The Wonder Drug: Marriage

Below are some of the finding that are documented in the MacLean’s article:

  • The benefits of a happy marriage are comparable to or even better than chemotherapy for cancer patients.
  • It triples a patient’s survival after heart bypass surgery.
  • It lowers production of stress hormones and boosts immune responses.
  • The article compares marriage to a “wonder drug” because of its huge benefits in virtually every system of the body.

Could you imagine a wonder drug that is more effective than chemotherapy for cancer patients, a super new drug that triples (triples!) a patient’s survival after bypass surgery?  Imagine the outcry for this drug, the importance of putting into the hands of all people.  Sadly though, we don’t want to take “marriage”.  The article does not promote marriage but instead talks about the challenge for us as a culture is to “mimic” the benefits of marriage.  Perhaps it is too hard to take.  So as a culture we have taken the counterfeit instead.

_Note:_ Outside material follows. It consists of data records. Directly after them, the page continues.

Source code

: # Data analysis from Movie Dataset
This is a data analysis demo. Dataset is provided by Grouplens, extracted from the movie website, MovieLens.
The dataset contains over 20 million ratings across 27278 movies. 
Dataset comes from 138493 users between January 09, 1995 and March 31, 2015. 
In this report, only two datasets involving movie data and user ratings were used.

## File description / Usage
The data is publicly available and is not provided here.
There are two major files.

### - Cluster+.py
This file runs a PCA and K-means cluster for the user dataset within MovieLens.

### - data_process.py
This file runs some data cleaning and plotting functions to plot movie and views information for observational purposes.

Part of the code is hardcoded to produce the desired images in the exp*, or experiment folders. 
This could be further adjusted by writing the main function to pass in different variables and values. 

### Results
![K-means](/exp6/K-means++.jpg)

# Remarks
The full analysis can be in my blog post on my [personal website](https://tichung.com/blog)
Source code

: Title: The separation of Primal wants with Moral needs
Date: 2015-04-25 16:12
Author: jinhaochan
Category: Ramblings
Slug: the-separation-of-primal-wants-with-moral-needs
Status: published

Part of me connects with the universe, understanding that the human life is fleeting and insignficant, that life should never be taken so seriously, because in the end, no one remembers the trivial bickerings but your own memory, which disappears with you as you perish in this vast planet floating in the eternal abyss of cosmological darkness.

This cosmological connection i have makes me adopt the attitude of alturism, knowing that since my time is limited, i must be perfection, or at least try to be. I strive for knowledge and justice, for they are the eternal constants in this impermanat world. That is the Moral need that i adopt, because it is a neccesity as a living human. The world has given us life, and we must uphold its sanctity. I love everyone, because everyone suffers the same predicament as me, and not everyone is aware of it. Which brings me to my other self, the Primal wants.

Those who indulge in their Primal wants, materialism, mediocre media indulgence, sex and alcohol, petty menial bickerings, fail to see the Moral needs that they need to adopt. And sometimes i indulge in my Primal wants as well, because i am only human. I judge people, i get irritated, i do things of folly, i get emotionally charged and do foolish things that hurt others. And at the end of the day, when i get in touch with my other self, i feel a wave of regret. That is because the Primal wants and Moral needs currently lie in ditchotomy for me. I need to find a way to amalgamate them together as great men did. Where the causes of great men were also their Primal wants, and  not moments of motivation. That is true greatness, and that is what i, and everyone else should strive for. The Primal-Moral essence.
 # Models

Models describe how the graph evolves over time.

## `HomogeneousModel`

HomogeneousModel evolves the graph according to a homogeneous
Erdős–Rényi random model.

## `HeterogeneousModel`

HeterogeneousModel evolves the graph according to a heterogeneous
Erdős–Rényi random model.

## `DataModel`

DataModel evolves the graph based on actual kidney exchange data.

The Counterfeit Drug: Living Together

The problem is though that the counterfeit drug simply does not work.  The article goes onto say this about living together instead of getting married:

  • “Surprisingly” cohabitation does not offer the same benefits as marriage.
  • Researchers are “astounded” that although living together resembles marriage, it does not offer the same protective benefits as marriage.
  • “Surprisingly” living together tend to lead to less stable relationships than marriages.

Never have I seen such a group of surprised and astounded people! What is instructive for me is not just the statistics and the findings, but the “shock and awe” associated with such findings.  This is no surprise to those of us who follow God’s teaching in the Bible.  The very first thing that God did after creation was create the institution of marriage “… a man will leave his father and mother and be united to his wife, and they will become one flesh” (Genesis 2:24).  God made us to become one with our spouse in a bond that is only to be broken by the death of one of the spouses.  The fact of the matter is that God, the designer of the world, designed us to be married and stay with our spouse for a lifetime.  We are simply not designed to “hook-up” with someone, live together until the inevitable conflicts come, and then move onto the next one.

If we are designed, does that not assume a designer?!

The article quotes research that says that “we are designed” emotionally, physiologically and socially to live in close connection with people who care about us and that if you have a safe, loving relationship, your heart rate goes down, you have fewer stress hormones in your body and your body works more efficiently.  It is good to see science catching up with God’s word written thousands of years ago.  But it seems that even though the science of the benefits of taking “marriage” is overwhelming, we will not take it under any circumstances.    The article continues, “Pro-marriage efforts (among governments) walk an uncomfortable line between promotion and proselytizing.” 

At the end of the day, the cultural idol of today that “sex between consenting adults is nobody else’s business” will not be curtailed under any circumstances as it may look like religion.  Even if people’s happiness and their lives are at stake, the powers that be in our society will not promote the traditional view of marriage of one man and one woman for one lifetime.  Instead they will continue to look for a way to “mimic the effects of marriage”.

You just can’t make this stuff up:  Marriage replaced by robot spouses!

In the closing paragraphs of the article we find their solution:

Health care workers, scientists and researchers are looking for creative ways to mimic the effects of marriage. In Japan, which is aging faster than any other country, caretaking robots are being designed that could take the place of nurses—or spouses—to assist the elderly.